I wrote a letter to Providence Mayor Jorge Elorza today [Monday]. I sent it by email and then hand-delivered another copy tucked inside my book Lost Providence, where I inscribed the title page in his honor. “Delivered with the sincerest hope,” I wrote, “that Providence is not lost yet!”
Since I’ve let the inscription out of the bag, I might as well go all the way and violate the privacy of our correspondence by printing the letter itself on my blog. I promise not to violate your side of the exchange, Mr. Mayor, if you reply. Here is my letter in full:
Dear Mr. Mayor:
We met during your first campaign when you dropped by a school fair at the west end of Broadway. My wife, Victoria, and our boy, Billy, were waiting with me to get on the Ferris wheel when we talked to you. I can’t recall our little chat exactly, but you expressed agreement with my belief that Providence had to protect its historical character.
You have a chance to do that by vetoing the recently passed legislation to increase the height limit for a proposed residential tower in the I-195 corridor.
Other new buildings there and elsewhere in the city, going back several decades, have undermined the historic character of downtown, but the proposed Fane tower is the biggest, and would set a precedent that threatens to speed up the erosion of our historical character.
Zoning prohibits new building that fails to protect the historical character of downtown. That is in Section 600 of the zoning code:
The purpose of the D-1 District is to encourage and direct development in the downtown to ensure that: new development is compatible with the existing historic building fabric and the historic character of downtown; historic structures are preserved and design alterations of existing buildings are in keeping with historic character.
This has been largely ignored in recent decades but it is vital to the future of Providence. Your veto could begin to reverse a trend that threatens to undermine the economy of Providence and the quality of life of those who live and work here.
Developers care a lot more about having government on their side than about architectural style. The public by a very large margin prefers traditional architecture. It is only the elites who like modern architecture, and mostly for reasons of careerism not the way it looks. Providence is a city attractive to tourists and businesses because of a beauty that no other city can compete with. Its civic leaders, led by its mayor, should try to persuade developers, including Jason Fane, to build projects that fit into the city’s historical character. That would make every project easier to get through the development process.
If developers continue to build ugly, the city will eventually lose one of its two chief competitive advantages (its beauty; the other one is its location between Boston and New York). Providence should build so as to strengthen rather than weaken its brand.
You as mayor can bring about such a change in policy. It would cost nothing, require no new laws, and make your mark on the city’s history. And a veto of the height change – which need not kill the Fane project – would be the best way to begin.
P.S. – I will deliver to your office a copy of my book, Lost Providence, published last year, which traces the erosion of historical character in the city’s history.

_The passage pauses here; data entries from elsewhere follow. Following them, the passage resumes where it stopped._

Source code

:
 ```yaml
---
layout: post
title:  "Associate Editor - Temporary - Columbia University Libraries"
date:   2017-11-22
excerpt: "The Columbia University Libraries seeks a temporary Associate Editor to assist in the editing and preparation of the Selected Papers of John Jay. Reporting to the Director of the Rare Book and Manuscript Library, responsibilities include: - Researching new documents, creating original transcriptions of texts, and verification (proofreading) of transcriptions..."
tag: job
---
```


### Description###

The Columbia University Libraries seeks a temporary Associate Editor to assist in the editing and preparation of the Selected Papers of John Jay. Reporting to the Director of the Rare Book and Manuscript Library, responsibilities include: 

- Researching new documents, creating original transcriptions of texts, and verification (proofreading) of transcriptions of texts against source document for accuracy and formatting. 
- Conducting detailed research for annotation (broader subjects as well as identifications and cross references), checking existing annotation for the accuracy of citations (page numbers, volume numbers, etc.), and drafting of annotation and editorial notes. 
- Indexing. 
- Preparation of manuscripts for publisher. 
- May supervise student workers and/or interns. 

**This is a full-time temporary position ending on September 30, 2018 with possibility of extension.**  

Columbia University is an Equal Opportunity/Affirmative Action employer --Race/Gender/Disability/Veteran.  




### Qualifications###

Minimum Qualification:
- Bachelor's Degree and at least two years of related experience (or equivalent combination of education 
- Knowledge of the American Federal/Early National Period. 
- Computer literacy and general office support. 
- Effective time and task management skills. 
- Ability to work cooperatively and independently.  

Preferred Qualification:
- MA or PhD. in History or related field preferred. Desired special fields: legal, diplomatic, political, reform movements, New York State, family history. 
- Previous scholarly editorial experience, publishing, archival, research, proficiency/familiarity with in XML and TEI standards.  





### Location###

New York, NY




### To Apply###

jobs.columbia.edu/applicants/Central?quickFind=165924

Others have written letters urging the mayor to veto the bill or not to veto it. Many issues favor a veto beyond what I’ve mentioned here, such as excess height, spot zoning, the lack of affordable housing, its effect on the housing market and its possible financial weakness. The mayor has placed certain project conditions in order to ward off a veto, and he deserves credit for his toughness. The arguments for the tower are mainly jobs, taxes and to show that Providence is open for business. All of these are open to challenge but they are honestly held by many of the mayor’s constituents. He faces a tough decision. May he weigh it carefully and make the best choice he can.